§ **Dataset entries**:
★ ★ ★ ★
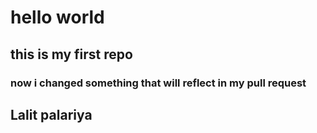 # hello world

## this is my first repo

### now i changed something that will reflect in my pull request

## Lalit palariya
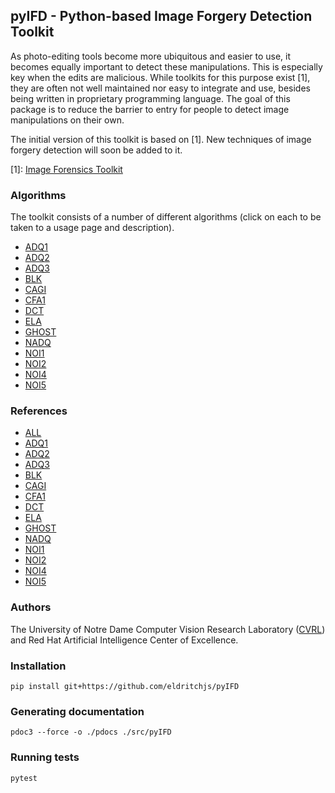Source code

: ## pyIFD - Python-based Image Forgery Detection Toolkit
As photo-editing tools become more ubiquitous and easier to use, it becomes equally important to detect these manipulations.
This is especially key when the edits are malicious.
While toolkits for this purpose exist [1], they are often not well maintained nor easy to integrate and use, besides being written in proprietary programming language.
The goal of this package is to reduce the barrier to entry for people to detect image manipulations on their own.

The initial version of this toolkit is based on [1].
New techniques of image forgery detection will soon be added to it.

[1]: [Image Forensics Toolkit](https://github.com/MKLab-ITI/image-forensics)

### Algorithms
The toolkit consists of a number of different algorithms (click on each to be taken to a usage page and description).
- [ADQ1](pdocs/ADQ1.md)
- [ADQ2](pdocs/ADQ2.md)
- [ADQ3](pdocs/ADQ3.md)
- [BLK](pdocs/BLK.md)
- [CAGI](pdocs/CAGI.md)
- [CFA1](pdocs/CFA1.md)
- [DCT](pdocs/DCT.md)
- [ELA](pdocs/ELA.md)
- [GHOST](pdocs/GHOST.md)
- [NADQ](pdocs/NADQ.md)
- [NOI1](pdocs/NOI1.md)
- [NOI2](pdocs/NOI2.md)
- [NOI4](pdocs/NOI4.md)
- [NOI5](pdocs/NOI5.md)

### References
- [ALL](https://link.springer.com/content/pdf/10.1007/s11042-016-3795-2.pdf)
- [ADQ1](https://www.sciencedirect.com/science/article/pii/S0031320309001198?casa_token=RYKfNwIS8WYAAAAA:BoG6UVqSJIbCO28z4K4UBrMplCP0fFt76wM69E8n6dy7e65t7X16xbwhbbfcbXQwrya0ujQitvg)
- [ADQ2](https://ieeexplore.ieee.org/iel5/5916934/5946226/05946978.pdf?casa_token=HbhOFnI7LxkAAAAA:ukrMyrxZ4Pkbvgnx2pO4JTHbHE6oHCf7ku-v9RhLD3LfYyPWarh1fIdONrK4WE3WudV1nN932A)
- [ADQ3](https://ieeexplore.ieee.org/iel7/7070475/7084286/07084318.pdf?casa_token=0csGlsul6S8AAAAA:kNv63mbMnOcMqv27tiockLMeNpQTzDiypx7hEwIB_BH-RXdWkvHh3Cf9OjEOgc5lO78fThalVQ)
- [BLK](https://www.sciencedirect.com/science/article/pii/S0165168409001315?casa_token=zVRxPnKzIAYAAAAA:WdiJ8fJay9WRZv_5ckljkMaQCJCUCaCMS6x84qNsHJTDrTSrJWIK1IJXDGwKZgkr9g6E1Y-s1X0)
- [CAGI](https://www.sciencedirect.com/science/article/pii/S1047320318301068?casa_token=EJIQ0I589HUAAAAA:r_n-GvI9MMbcYG9Et8rnLu4uA3bffHs1zJgEpVoV6Rem1yfzbEOa2zQ1PtwWythcUyroMNyDEo4)
- [CFA1](https://ieeexplore.ieee.org/iel5/10206/4358835/06210378.pdf?casa_token=KMcMGB4zSRYAAAAA:hjBeyV2wUQOT7WTsN_ysH1yWZOGpiIThEBOVYOT-FL8gyByDJ0Zgn1QRUQcq-LcozyFhzaj5vw)
- [DCT](https://ieeexplore.ieee.org/iel5/4284552/4284553/04284574.pdf?casa_token=WXhr8eg6d2UAAAAA:VMKd4QfSj9qBYSdclf_QrmHDaxN3GSA0w7Vp5wK_CLadD5w0KEcsT5OpWeH7mS1Mc0VL3xflmQ)
- [ELA](https://www.blackhat.com/presentations/bh-usa-07/Krawetz/Whitepaper/bh-usa-07-krawetz-WP.pdf)
- [GHOST](https://ieeexplore.ieee.org/iel5/10206/4782049/04773149.pdf?casa_token=dFM-stUDQiQAAAAA:SEetzIaeQuKQXfmIMEkpSW1QgK8vU8uhUCLbh3obcHouMmJSrxwNBv_guOpHmkM04SKVGxeEog)
- [NADQ](https://ieeexplore.ieee.org/iel5/10206/4358835/06151134.pdf?casa_token=8HV81UW33moAAAAA:-cwoVCG1MkZ_pZA4SwclVYrg3WQ1BZInhbzCvlhaQkIJop8xxBMKxadMrAaQDV1xrRFVTF62Vg)
- [NOI1](https://www.sciencedirect.com/science/article/pii/S0262885609000146?casa_token=vofFPS05_mgAAAAA:_AsHy_iuyYr22u1pVck9T0PLFg0t54rOndNXkUSJtBttpKSavTYDLsVNVbMD88Ld4mWcNyyuVpQ)
- [NOI2](https://idp.springer.com/authorize/casa?redirect_uri=https://link.springer.com/content/pdf/10.1007/s11263-013-0688-y.pdf&casa_token=SWn_1aK9uYwAAAAA:Q8LVOsV-ISkhaF09WnrbfaDliOq9U5V23Zc0NG9UuVGSwWa1S7uJzLXHUZoVVPT_9OLOHDQ0LE8Vci43gw)
- [NOI4](https://29a.ch/2015/08/21/noise-analysis-for-image-forensics)
- [NOI5](http://www.escience.cn/people/Zenghui/index.html)


### Authors
The University of Notre Dame Computer Vision Research Laboratory ([CVRL](https://cvrl.nd.edu/)) and Red Hat Artificial Intelligence Center of Excellence.

### Installation
`pip install git+https://github.com/eldritchjs/pyIFD`

### Generating documentation
`pdoc3 --force -o ./pdocs ./src/pyIFD`

### Running tests
`pytest`
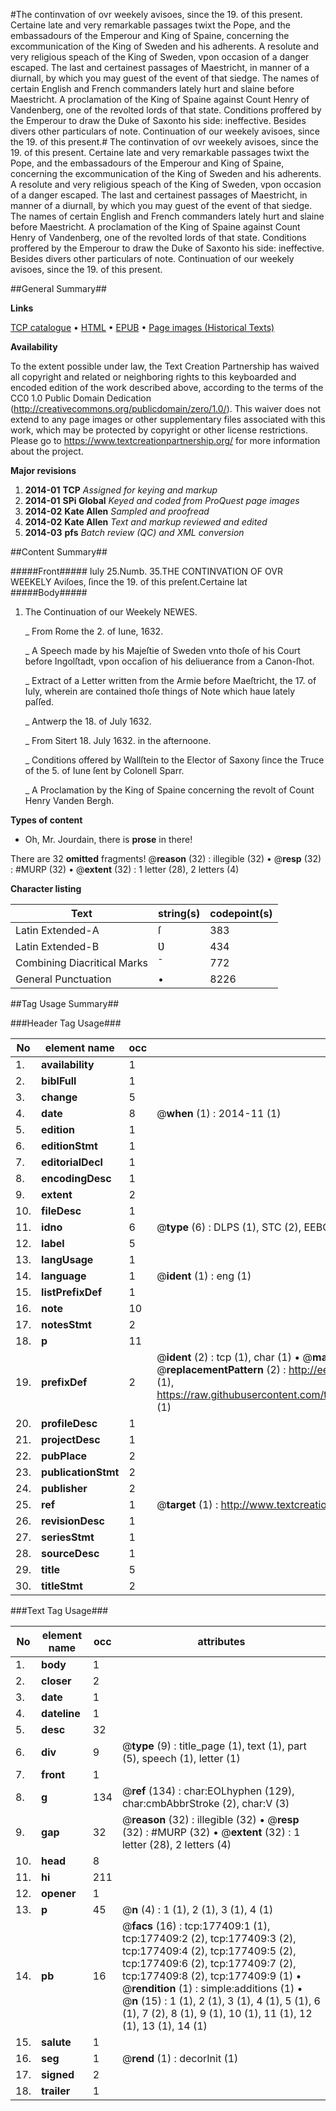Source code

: #The continvation of ovr weekely avisoes, since the 19. of this present. Certaine late and very remarkable passages twixt the Pope, and the embassadours of the Emperour and King of Spaine, concerning the excommunication of the King of Sweden and his adherents. A resolute and very religious speach of the King of Sweden, vpon occasion of a danger escaped. The last and certainest passages of Maestricht, in manner of a diurnall, by which you may guest of the event of that siedge. The names of certain English and French commanders lately hurt and slaine before Maestricht. A proclamation of the King of Spaine against Count Henry of Vandenberg, one of the revolted lords of that state. Conditions proffered by the Emperour to draw the Duke of Saxonto his side: ineffective. Besides divers other particulars of note. Continuation of our weekely avisoes, since the 19. of this present.#
The continvation of ovr weekely avisoes, since the 19. of this present. Certaine late and very remarkable passages twixt the Pope, and the embassadours of the Emperour and King of Spaine, concerning the excommunication of the King of Sweden and his adherents. A resolute and very religious speach of the King of Sweden, vpon occasion of a danger escaped. The last and certainest passages of Maestricht, in manner of a diurnall, by which you may guest of the event of that siedge. The names of certain English and French commanders lately hurt and slaine before Maestricht. A proclamation of the King of Spaine against Count Henry of Vandenberg, one of the revolted lords of that state. Conditions proffered by the Emperour to draw the Duke of Saxonto his side: ineffective. Besides divers other particulars of note.
Continuation of our weekely avisoes, since the 19. of this present.

##General Summary##

**Links**

[TCP catalogue](http://www.ota.ox.ac.uk/tcp/)  • 
[HTML](http://tei.it.ox.ac.uk/tcp/Texts-HTML/free/B14/B14962.html)  • 
[EPUB](http://tei.it.ox.ac.uk/tcp/Texts-EPUB/free/B14/B14962.epub) • 
[Page images (Historical Texts)](https://historicaltexts.jisc.ac.uk/eebo-99838443e)

**Availability**

To the extent possible under law, the Text Creation Partnership has waived all copyright and related or neighboring rights to this keyboarded and encoded edition of the work described above, according to the terms of the CC0 1.0 Public Domain Dedication (http://creativecommons.org/publicdomain/zero/1.0/). This waiver does not extend to any page images or other supplementary files associated with this work, which may be protected by copyright or other license restrictions. Please go to https://www.textcreationpartnership.org/ for more information about the project.

**Major revisions**

1. __2014-01__ __TCP__ *Assigned for keying and markup*
1. __2014-01__ __SPi Global__ *Keyed and coded from ProQuest page images*
1. __2014-02__ __Kate Allen__ *Sampled and proofread*
1. __2014-02__ __Kate Allen__ *Text and markup reviewed and edited*
1. __2014-03__ __pfs__ *Batch review (QC) and XML conversion*

##Content Summary##

#####Front#####
Iuly 25.Numb. 35.THE CONTINVATION OF OVR WEEKELY Aviſoes, ſince the 19. of this preſent.Certaine lat
#####Body#####

1. The Continuation of our Weekely NEWES.

    _ From Rome the 2. of Iune, 1632.

    _ A Speech made by his Majeſtie of Sweden vnto thoſe of his Court before Ingolſtadt, vpon occaſion of his deliuerance from a Canon-ſhot.

    _ Extract of a Letter written from the Armie before Maeſtricht, the 17. of Iuly, wherein are contained thoſe things of Note which haue lately paſſed.

    _ Antwerp the 18. of July 1632.

    _ From Sitert 18. July 1632. in the afternoone.

    _ Conditions offered by Wallſtein to the Elector of Saxony ſince the Truce of the 5. of Iune ſent by Colonell Sparr.

    _ A Proclamation by the King of Spaine concerning the revolt of Count Henry Vanden Bergh.

**Types of content**

  * Oh, Mr. Jourdain, there is **prose** in there!

There are 32 **omitted** fragments! 
 @__reason__ (32) : illegible (32)  •  @__resp__ (32) : #MURP (32)  •  @__extent__ (32) : 1 letter (28), 2 letters (4)

**Character listing**


|Text|string(s)|codepoint(s)|
|---|---|---|
|Latin Extended-A|ſ|383|
|Latin Extended-B|Ʋ|434|
|Combining             Diacritical Marks|̄|772|
|General Punctuation|•|8226|

##Tag Usage Summary##

###Header Tag Usage###

|No|element name|occ|attributes|
|---|---|---|---|
|1.|__availability__|1||
|2.|__biblFull__|1||
|3.|__change__|5||
|4.|__date__|8| @__when__ (1) : 2014-11 (1)|
|5.|__edition__|1||
|6.|__editionStmt__|1||
|7.|__editorialDecl__|1||
|8.|__encodingDesc__|1||
|9.|__extent__|2||
|10.|__fileDesc__|1||
|11.|__idno__|6| @__type__ (6) : DLPS (1), STC (2), EEBO-CITATION (1), PROQUEST (1), VID (1)|
|12.|__label__|5||
|13.|__langUsage__|1||
|14.|__language__|1| @__ident__ (1) : eng (1)|
|15.|__listPrefixDef__|1||
|16.|__note__|10||
|17.|__notesStmt__|2||
|18.|__p__|11||
|19.|__prefixDef__|2| @__ident__ (2) : tcp (1), char (1)  •  @__matchPattern__ (2) : ([0-9\-]+):([0-9IVX]+) (1), (.+) (1)  •  @__replacementPattern__ (2) : http://eebo.chadwyck.com/downloadtiff?vid=$1&page=$2 (1), https://raw.githubusercontent.com/textcreationpartnership/Texts/master/tcpchars.xml#$1 (1)|
|20.|__profileDesc__|1||
|21.|__projectDesc__|1||
|22.|__pubPlace__|2||
|23.|__publicationStmt__|2||
|24.|__publisher__|2||
|25.|__ref__|1| @__target__ (1) : http://www.textcreationpartnership.org/docs/. (1)|
|26.|__revisionDesc__|1||
|27.|__seriesStmt__|1||
|28.|__sourceDesc__|1||
|29.|__title__|5||
|30.|__titleStmt__|2||


###Text Tag Usage###

|No|element name|occ|attributes|
|---|---|---|---|
|1.|__body__|1||
|2.|__closer__|2||
|3.|__date__|1||
|4.|__dateline__|1||
|5.|__desc__|32||
|6.|__div__|9| @__type__ (9) : title_page (1), text (1), part (5), speech (1), letter (1)|
|7.|__front__|1||
|8.|__g__|134| @__ref__ (134) : char:EOLhyphen (129), char:cmbAbbrStroke (2), char:V (3)|
|9.|__gap__|32| @__reason__ (32) : illegible (32)  •  @__resp__ (32) : #MURP (32)  •  @__extent__ (32) : 1 letter (28), 2 letters (4)|
|10.|__head__|8||
|11.|__hi__|211||
|12.|__opener__|1||
|13.|__p__|45| @__n__ (4) : 1 (1), 2 (1), 3 (1), 4 (1)|
|14.|__pb__|16| @__facs__ (16) : tcp:177409:1 (1), tcp:177409:2 (2), tcp:177409:3 (2), tcp:177409:4 (2), tcp:177409:5 (2), tcp:177409:6 (2), tcp:177409:7 (2), tcp:177409:8 (2), tcp:177409:9 (1)  •  @__rendition__ (1) : simple:additions (1)  •  @__n__ (15) : 1 (1), 2 (1), 3 (1), 4 (1), 5 (1), 6 (1), 7 (2), 8 (1), 9 (1), 10 (1), 11 (1), 12 (1), 13 (1), 14 (1)|
|15.|__salute__|1||
|16.|__seg__|1| @__rend__ (1) : decorInit (1)|
|17.|__signed__|2||
|18.|__trailer__|1||
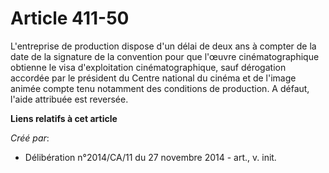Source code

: # Article 411-50

L'entreprise de production dispose d'un délai de deux ans à compter de la date de la signature de la convention pour que
l'œuvre cinématographique obtienne le visa d'exploitation cinématographique, sauf dérogation accordée par le président du
Centre national du cinéma et de l'image animée compte tenu notamment des conditions de production. A défaut, l'aide attribuée
est reversée.

**Liens relatifs à cet article**

_Créé par_:

  - Délibération n°2014/CA/11 du 27 novembre 2014 - art., v. init.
★ ★ ★ ★
§ **YOUR INSTRUCTIONS**:
The line containing "### References" marks where the copy ends; print every line before it from the start of the records, and that line too, but no pictures.

§ **ANSWER SECTION**:
 # hello world

## this is my first repo

### now i changed something that will reflect in my pull request

## Lalit palariya
Source code

: ## pyIFD - Python-based Image Forgery Detection Toolkit
As photo-editing tools become more ubiquitous and easier to use, it becomes equally important to detect these manipulations.
This is especially key when the edits are malicious.
While toolkits for this purpose exist [1], they are often not well maintained nor easy to integrate and use, besides being written in proprietary programming language.
The goal of this package is to reduce the barrier to entry for people to detect image manipulations on their own.

The initial version of this toolkit is based on [1].
New techniques of image forgery detection will soon be added to it.

[1]: [Image Forensics Toolkit](https://github.com/MKLab-ITI/image-forensics)

### Algorithms
The toolkit consists of a number of different algorithms (click on each to be taken to a usage page and description).
- [ADQ1](pdocs/ADQ1.md)
- [ADQ2](pdocs/ADQ2.md)
- [ADQ3](pdocs/ADQ3.md)
- [BLK](pdocs/BLK.md)
- [CAGI](pdocs/CAGI.md)
- [CFA1](pdocs/CFA1.md)
- [DCT](pdocs/DCT.md)
- [ELA](pdocs/ELA.md)
- [GHOST](pdocs/GHOST.md)
- [NADQ](pdocs/NADQ.md)
- [NOI1](pdocs/NOI1.md)
- [NOI2](pdocs/NOI2.md)
- [NOI4](pdocs/NOI4.md)
- [NOI5](pdocs/NOI5.md)

### References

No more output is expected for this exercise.